Greetings everybody!

Recently i ran dosbox on my PSP. Well, i was really impressed! And now i have intention to improve x86 emulation performance at least on PSP. Hope, i have some time to spend too... Have C, C++ and x86 assembler experience (namely - use them by occupation last 8 years).

All i need is some dynamic core details. There are some ideas in my head - the question is are they worth.

1) most important: is dynamic core available/used on PSP build ?

2) As far as i understand dynamic core takes a part of emulated x86 code, and "compiles" it to function in native code (x86, ARM, MIPS etc). Dosbox simply runs native code function instead of translating emulated code, right?

3) how do you decide which part to "compile"? Is there some barriers like memory accesses, I\O operations, jumps etc?

4) do you just "compile" all suitable code parts or automatically detect hotspots and process them only? If automatically, how?

5) any self-modified code issues?

6) what kind of assembly code is generated? Load-execute-store for each x86 instruction or at least store/load optimized? I am talking about code like this:
------------------ initial x86 code
add ax, bx
add ax, cx
------------------ load-execute-store
mov r1, [RAX]
add r1, [RBX]
mov [RAX], r1
mov r1, [RAX]
add r1, [RCX]
mov [RAX], r1
------------------ load-execute-store with store/load optimization
mov r1, [RAX]
add r1, [RBX]
add r1, [RCX]
mov [RAX], r1
------------------
Other rather simple to implement optimization methods are possible. Up to eliminating writing register values temporary to memory - like virtually expanding x86 registers quantity.

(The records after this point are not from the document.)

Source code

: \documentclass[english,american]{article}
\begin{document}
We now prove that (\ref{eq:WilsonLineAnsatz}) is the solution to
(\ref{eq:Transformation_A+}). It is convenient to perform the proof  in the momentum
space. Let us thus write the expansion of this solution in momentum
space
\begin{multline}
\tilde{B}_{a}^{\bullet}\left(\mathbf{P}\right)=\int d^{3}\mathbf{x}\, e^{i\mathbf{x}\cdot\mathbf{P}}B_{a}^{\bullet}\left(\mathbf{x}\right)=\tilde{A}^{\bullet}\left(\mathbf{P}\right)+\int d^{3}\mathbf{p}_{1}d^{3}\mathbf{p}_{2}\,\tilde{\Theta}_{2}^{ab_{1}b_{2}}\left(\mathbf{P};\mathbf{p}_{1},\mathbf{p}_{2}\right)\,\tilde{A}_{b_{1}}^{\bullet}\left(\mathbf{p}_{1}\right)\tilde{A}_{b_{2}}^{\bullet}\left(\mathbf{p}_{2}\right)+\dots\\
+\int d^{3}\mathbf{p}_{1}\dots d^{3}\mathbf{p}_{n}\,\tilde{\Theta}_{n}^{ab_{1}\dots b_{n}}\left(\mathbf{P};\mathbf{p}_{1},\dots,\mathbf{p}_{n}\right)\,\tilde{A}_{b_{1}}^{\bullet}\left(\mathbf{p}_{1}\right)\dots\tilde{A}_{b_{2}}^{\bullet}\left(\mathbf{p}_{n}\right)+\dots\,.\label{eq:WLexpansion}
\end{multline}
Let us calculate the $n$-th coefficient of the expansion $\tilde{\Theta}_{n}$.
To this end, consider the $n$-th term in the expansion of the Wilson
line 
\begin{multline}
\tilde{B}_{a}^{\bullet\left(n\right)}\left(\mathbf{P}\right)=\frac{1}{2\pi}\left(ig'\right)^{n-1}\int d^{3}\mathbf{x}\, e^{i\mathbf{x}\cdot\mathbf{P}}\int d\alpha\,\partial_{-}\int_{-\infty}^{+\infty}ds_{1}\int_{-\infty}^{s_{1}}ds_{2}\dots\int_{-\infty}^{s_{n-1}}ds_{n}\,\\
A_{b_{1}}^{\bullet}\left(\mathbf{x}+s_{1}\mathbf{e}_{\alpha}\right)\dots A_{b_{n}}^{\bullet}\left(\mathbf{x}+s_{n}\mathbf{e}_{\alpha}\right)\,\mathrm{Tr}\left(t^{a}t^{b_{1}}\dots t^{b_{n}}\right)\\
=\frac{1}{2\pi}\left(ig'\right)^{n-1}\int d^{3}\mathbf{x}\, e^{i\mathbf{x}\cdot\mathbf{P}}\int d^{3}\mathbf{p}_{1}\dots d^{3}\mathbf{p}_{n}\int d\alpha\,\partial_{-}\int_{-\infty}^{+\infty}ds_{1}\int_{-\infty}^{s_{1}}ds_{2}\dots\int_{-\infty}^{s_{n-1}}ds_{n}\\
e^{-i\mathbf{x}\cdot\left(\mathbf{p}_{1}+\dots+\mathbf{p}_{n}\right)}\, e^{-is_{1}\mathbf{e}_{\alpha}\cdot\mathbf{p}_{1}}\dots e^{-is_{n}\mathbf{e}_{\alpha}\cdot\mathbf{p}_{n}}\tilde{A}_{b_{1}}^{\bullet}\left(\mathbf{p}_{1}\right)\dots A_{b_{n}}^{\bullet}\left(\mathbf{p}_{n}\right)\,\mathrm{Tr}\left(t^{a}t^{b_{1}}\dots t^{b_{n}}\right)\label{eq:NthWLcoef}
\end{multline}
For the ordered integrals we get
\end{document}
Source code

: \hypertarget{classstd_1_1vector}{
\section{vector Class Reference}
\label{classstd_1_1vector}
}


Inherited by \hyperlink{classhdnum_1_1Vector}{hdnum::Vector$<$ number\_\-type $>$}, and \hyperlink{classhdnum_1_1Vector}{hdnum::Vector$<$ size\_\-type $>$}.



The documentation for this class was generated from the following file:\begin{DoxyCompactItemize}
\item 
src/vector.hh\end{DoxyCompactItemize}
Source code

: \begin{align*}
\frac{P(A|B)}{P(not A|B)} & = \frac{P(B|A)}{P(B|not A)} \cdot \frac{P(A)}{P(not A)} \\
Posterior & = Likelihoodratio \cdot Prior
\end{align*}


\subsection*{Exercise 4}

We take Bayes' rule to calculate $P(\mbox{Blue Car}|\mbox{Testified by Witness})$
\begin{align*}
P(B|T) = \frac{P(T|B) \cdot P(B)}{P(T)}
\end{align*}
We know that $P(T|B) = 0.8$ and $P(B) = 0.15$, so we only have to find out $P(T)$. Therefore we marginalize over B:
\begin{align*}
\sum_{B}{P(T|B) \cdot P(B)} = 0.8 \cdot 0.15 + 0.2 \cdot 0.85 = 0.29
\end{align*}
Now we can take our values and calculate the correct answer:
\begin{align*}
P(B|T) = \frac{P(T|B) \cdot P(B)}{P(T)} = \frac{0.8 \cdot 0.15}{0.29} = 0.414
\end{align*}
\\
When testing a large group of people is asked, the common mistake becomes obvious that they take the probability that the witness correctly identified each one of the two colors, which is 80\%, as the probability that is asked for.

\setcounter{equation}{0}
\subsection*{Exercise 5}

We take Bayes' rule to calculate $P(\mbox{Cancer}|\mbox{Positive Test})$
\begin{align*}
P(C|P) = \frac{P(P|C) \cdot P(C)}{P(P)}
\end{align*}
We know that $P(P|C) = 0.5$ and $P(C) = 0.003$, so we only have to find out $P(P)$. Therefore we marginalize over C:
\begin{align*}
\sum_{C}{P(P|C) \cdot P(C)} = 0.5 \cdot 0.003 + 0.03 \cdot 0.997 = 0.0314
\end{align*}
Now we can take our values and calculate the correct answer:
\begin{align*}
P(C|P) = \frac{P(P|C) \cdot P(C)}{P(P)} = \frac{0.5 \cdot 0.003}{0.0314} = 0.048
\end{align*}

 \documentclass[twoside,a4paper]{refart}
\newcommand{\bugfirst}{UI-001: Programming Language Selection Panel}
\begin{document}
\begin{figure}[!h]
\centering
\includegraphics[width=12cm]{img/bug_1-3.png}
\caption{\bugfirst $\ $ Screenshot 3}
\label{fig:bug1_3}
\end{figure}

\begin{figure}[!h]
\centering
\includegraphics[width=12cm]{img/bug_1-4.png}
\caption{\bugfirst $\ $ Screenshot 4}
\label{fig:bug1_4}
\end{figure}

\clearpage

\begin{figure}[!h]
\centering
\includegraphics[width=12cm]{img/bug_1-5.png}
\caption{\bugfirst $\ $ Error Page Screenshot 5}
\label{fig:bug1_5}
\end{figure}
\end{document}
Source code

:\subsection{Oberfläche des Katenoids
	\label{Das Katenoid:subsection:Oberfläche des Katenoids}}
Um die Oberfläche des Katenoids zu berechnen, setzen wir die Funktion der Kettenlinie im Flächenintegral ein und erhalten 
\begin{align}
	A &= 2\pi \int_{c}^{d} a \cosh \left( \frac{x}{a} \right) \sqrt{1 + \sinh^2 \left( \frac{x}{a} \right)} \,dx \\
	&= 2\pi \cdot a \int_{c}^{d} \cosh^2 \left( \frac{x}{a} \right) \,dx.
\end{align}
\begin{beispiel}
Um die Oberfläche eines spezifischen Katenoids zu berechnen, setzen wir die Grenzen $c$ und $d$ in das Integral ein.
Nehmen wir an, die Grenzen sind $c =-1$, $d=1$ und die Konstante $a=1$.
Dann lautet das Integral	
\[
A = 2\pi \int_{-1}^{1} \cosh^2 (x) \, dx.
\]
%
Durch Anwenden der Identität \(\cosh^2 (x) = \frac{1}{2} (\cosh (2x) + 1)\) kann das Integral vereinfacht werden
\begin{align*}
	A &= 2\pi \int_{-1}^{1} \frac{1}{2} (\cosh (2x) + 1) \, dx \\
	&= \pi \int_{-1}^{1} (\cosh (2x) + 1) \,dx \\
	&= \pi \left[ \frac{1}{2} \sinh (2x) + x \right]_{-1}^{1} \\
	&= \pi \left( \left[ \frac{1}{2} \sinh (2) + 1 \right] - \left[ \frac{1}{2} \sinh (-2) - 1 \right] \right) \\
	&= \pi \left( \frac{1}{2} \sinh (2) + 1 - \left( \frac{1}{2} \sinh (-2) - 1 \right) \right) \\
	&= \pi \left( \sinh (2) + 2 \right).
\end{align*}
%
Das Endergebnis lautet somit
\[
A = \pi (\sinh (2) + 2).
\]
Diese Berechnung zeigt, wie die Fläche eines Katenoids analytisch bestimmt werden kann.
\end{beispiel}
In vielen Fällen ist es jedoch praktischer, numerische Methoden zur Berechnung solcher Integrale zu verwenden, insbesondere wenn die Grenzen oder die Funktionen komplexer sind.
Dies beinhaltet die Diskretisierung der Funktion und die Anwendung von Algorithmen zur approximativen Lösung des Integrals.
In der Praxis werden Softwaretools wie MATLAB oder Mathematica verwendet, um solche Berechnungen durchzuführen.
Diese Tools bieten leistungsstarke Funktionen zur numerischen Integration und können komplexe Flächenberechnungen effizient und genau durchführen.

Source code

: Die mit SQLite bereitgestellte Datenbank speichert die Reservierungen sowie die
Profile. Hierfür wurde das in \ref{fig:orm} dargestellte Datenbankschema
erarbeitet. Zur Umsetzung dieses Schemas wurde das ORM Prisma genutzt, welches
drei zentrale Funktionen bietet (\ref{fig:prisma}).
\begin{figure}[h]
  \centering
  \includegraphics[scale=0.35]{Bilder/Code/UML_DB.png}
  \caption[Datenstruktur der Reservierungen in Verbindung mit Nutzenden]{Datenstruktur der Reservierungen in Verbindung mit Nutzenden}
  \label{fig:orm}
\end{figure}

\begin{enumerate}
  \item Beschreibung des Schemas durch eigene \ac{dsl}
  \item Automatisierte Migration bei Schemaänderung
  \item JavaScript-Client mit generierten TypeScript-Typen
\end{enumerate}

At this moment i see it is rather simple to implement "compilation" to native code almost for any platform such parts of x86 code which have no: memory accesses (or they are but no paging etc), jumps, port I/O, floating point operations.

Thanks in advance

Reply 1 of 11, by MiniMax

User metadata
Rank Moderator
Rank
Moderator

Review this thread:

ARM (Thumb) Dynamic Core Code

After that, try contacting some of the people there. I hope they know everything you want to know.

DOSBox 60 seconds guide | How to ask questions
_________________
Lenovo M58p | Core 2 Quad Q8400 @ 2.66 GHz | Radeon R7 240 | LG HL-DT-ST DVDRAM GH40N | Fedora 32

Reply 2 of 11, by wd

User metadata
Rank DOSBox Author
Rank
DOSBox Author

1) most important: is dynamic core available/used on PSP build ?

Yes (mips32le backend).

Dosbox simply runs native code function instead of translating emulated code, right?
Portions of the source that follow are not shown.